Scan the entries below for the word "sort", then copy each line that holds it.

--*--

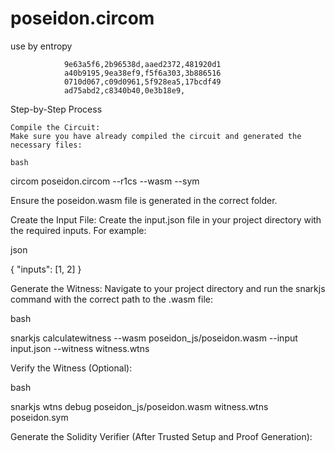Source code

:# poseidon.circom

use by entropy


                9e63a5f6,2b96538d,aaed2372,481920d1
                a40b9195,9ea38ef9,f5f6a303,3b886516
                0710d067,c09d0961,5f928ea5,17bcdf49
                ad75abd2,c8340b40,0e3b18e9,


Step-by-Step Process

    Compile the Circuit:
    Make sure you have already compiled the circuit and generated the necessary files:

    bash

circom poseidon.circom --r1cs --wasm --sym

Ensure the poseidon.wasm file is generated in the correct folder.

Create the Input File:
Create the input.json file in your project directory with the required inputs. For example:

json

{
  "inputs": [1, 2]
}

Generate the Witness:
Navigate to your project directory and run the snarkjs command with the correct path to the .wasm file:

bash

snarkjs calculatewitness --wasm poseidon_js/poseidon.wasm --input input.json --witness witness.wtns

Verify the Witness (Optional):

bash

snarkjs wtns debug poseidon_js/poseidon.wasm witness.wtns poseidon.sym

Generate the Solidity Verifier (After Trusted Setup and Proof Generation):
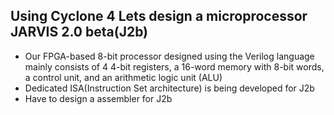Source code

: ## Using Cyclone 4 Lets design a microprocessor JARVIS 2.0 beta(J2b)

- Our FPGA-based 8-bit processor designed using the Verilog language mainly consists of 4 4-bit registers, a 16-word memory with 8-bit words, a control unit, and an arithmetic logic unit (ALU)
- Dedicated ISA(Instruction Set architecture) is being developed for J2b
- Have to design a assembler for J2b
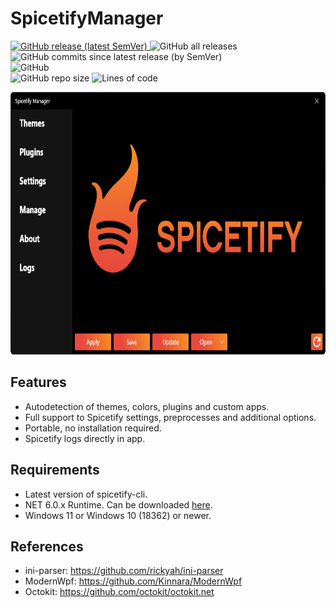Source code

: # SpicetifyManager
<p align="left">
   <a href="https://github.com/AdotBdot/SpicetifyManager/releases/latest">
      <img alt="GitHub release (latest SemVer)" src="https://img.shields.io/github/v/release/AdotBdot/SpicetifyManager?sort=semver">
   </a>
   <img alt="GitHub all releases" src="https://img.shields.io/github/downloads/AdotBdot/SpicetifyManager/total">
   <img alt="GitHub commits since latest release (by SemVer)" src="https://img.shields.io/github/commits-since/AdotBdot/SpicetifyManager/latest?sort=semver">
   <br/>
   <img alt="GitHub" src="https://img.shields.io/github/license/AdotBdot/SpicetifyManager">
   <br/>
   <img alt="GitHub repo size" src="https://img.shields.io/github/repo-size/AdotBdot/SpicetifyManager">
   <img alt="Lines of code" src="https://img.shields.io/tokei/lines/github/AdotBdot/SpicetifyManager">
</p>
   
<img src="https://github.com/AdotBdot/SpicetifyManager/blob/master/Resources/screenshot.png" height=420/>

## Features
 - Autodetection of themes, colors, plugins and custom apps.
 - Full support to Spicetify settings, preprocesses and additional options.
 - Portable, no installation required.
 - Spicetify logs directly in app.

## Requirements
 - Latest version of spicetify-cli.
 - NET 6.0.x Runtime. Can be downloaded <a href="https://dotnet.microsoft.com/en-us/download/dotnet/6.0">here</a>.
 - Windows 11 or Windows 10 (18362) or newer.

## References
 - ini-parser: <a href="https://github.com/rickyah/ini-parser">https://github.com/rickyah/ini-parser</a>
 - ModernWpf: <a href=https://github.com/Kinnara/ModernWpf>https://github.com/Kinnara/ModernWpf</a>
 - Octokit: <a href="https://github.com/octokit/octokit.net">https://github.com/octokit/octokit.net</a>
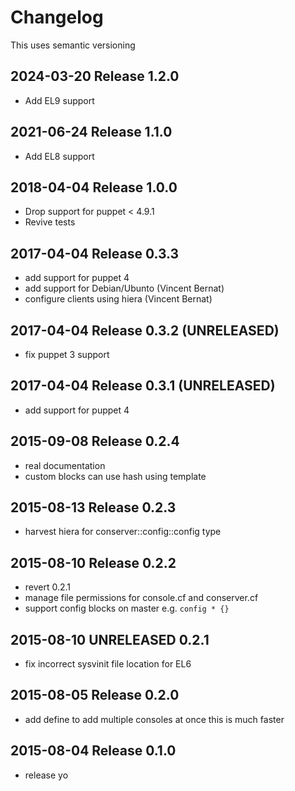 # Changelog

This uses semantic versioning

## 2024-03-20 Release 1.2.0

* Add EL9 support

## 2021-06-24 Release 1.1.0

* Add EL8 support

## 2018-04-04 Release 1.0.0

* Drop support for puppet < 4.9.1
* Revive tests

## 2017-04-04 Release 0.3.3

* add support for puppet 4
* add support for Debian/Ubunto (Vincent Bernat)
* configure clients using hiera (Vincent Bernat)

## 2017-04-04 Release 0.3.2 (UNRELEASED)

* fix puppet 3 support

## 2017-04-04 Release 0.3.1 (UNRELEASED)

* add support for puppet 4

## 2015-09-08 Release 0.2.4
* real documentation
* custom blocks can use hash using template

## 2015-08-13 Release 0.2.3
* harvest hiera for conserver::config::config type

## 2015-08-10 Release 0.2.2
* revert 0.2.1
* manage file permissions for console.cf and conserver.cf
* support config blocks on master e.g. `config * {}`

## 2015-08-10 UNRELEASED 0.2.1
* fix incorrect sysvinit file location for EL6

## 2015-08-05 Release 0.2.0
* add define to add multiple consoles at once
  this is much faster

## 2015-08-04 Release 0.1.0
* release yo
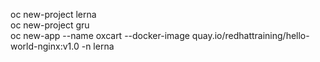 oc new-project lerna  
oc new-project gru    
oc new-app --name oxcart --docker-image quay.io/redhattraining/hello-world-nginx:v1.0 -n lerna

--*--

### ANSWER FOR THE TASK
      <img alt="GitHub release (latest SemVer)" src="https://img.shields.io/github/v/release/AdotBdot/SpicetifyManager?sort=semver">
   <img alt="GitHub commits since latest release (by SemVer)" src="https://img.shields.io/github/commits-since/AdotBdot/SpicetifyManager/latest?sort=semver">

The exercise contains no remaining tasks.